WHAT IS EXPECTED
Report the count of lines containing the word "wish" in the entries below, and nothing more.

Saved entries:
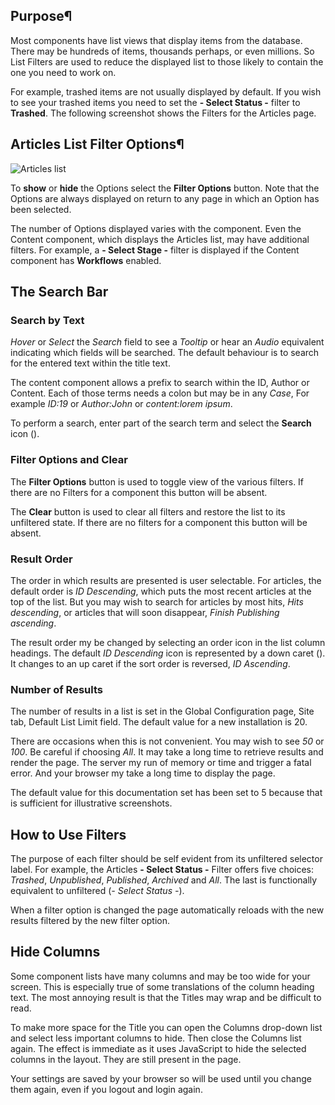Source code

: <!-- Filename: Help6.x:List_Filters / Display title: List Filters -->

## Purpose¶

Most components have list views that display items from the database. There
may be hundreds of items, thousands perhaps, or even millions. So List Filters
are used to reduce the displayed list to those likely to contain the one you
need to work on.

For example, trashed items are not usually displayed by default. If you wish
to see your trashed items you need to set the **- Select Status -** filter to
**Trashed**. The following screenshot shows the Filters for the Articles page.

## Articles List Filter Options¶

![Articles list](../../../en/images/common-elements/articles-list-filter-options.png)

To **show** or **hide** the Options select the **Filter Options** button. Note
that the Options are always displayed on return to any page in which an Option
has been selected.

The number of Options displayed varies with the component. Even the Content
component, which displays the Articles list, may have additional filters. For
example, a **- Select Stage -** filter is displayed if the Content component
has **Workflows** enabled.

## The Search Bar

### Search by Text

*Hover* or *Select* the *Search* field to see a *Tooltip* or hear an *Audio*
equivalent indicating which fields will be searched. The default behaviour
is to search for the entered text within the title text.

The content component allows a prefix to search within the ID, Author or
Content. Each of those terms needs a colon but may be in any *Case*, For
example *ID:19* or *Author:John* or *content:lorem ipsum*.

To perform a search, enter part of the search term and select the **Search**
icon (<span class="filter-search-bar__button-icon icon-search" aria-hidden="true"></span>).

### Filter Options and Clear

The **Filter Options** button is used to toggle view of the various filters. If
there are no Filters for a component this button will be absent.

The **Clear** button is used to clear all filters and restore the list to its
unfiltered state. If there are no filters for a component this button will be
absent.

### Result Order

The order in which results are presented is user selectable. For articles, the
default order is *ID Descending*, which puts the most recent articles at the
top of the list. But you may wish to search for articles by most hits,
*Hits descending*, or articles that will soon disappear,
*Finish Publishing ascending*.

The result order my be changed by selecting an order icon in the list
column headings. The default *ID Descending* icon is represented by a
down caret (<span class="ms-1 icon-caret-down" aria-hidden="true"></span>).
It changes to an up caret if the sort order is reversed, *ID Ascending*.

### Number of Results

The number of results in a list is set in the Global Configuration page, Site
tab, Default List Limit field. The default value for a new installation is 20.

There are occasions when this is not convenient. You may wish to see *50* or
*100*. Be careful if choosing *All*. It may take a long time to retrieve
results and render the page. The server my run of memory or time and trigger
a fatal error. And your browser my take a long time to display the page.

The default value for this documentation set has been set to 5 because that is
sufficient for illustrative screenshots.

## How to Use Filters

The purpose of each filter should be self evident from its unfiltered selector
label. For example, the Articles **- Select Status -** Filter offers five
choices: *Trashed*, *Unpublished*, *Published*, *Archived* and *All*. The last
is functionally equivalent to unfiltered (*- Select Status -*).

When a filter option is changed the page automatically reloads with the new
results filtered by the new filter option.

## Hide Columns

Some component lists have many columns and may be too wide for your screen. This
is especially true of some translations of the column heading text. The most
annoying result is that the Titles may wrap and be difficult to read.

To make more space for the Title you can open the Columns drop-down list and
select less important columns to hide. Then close the Columns list again. The
effect is immediate as it uses JavaScript to hide the selected columns in the
layout. They are still present in the page.

Your settings are saved by your browser so will be used until you change them
again, even if you logout and login again.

EXPECTED OUTPUT
3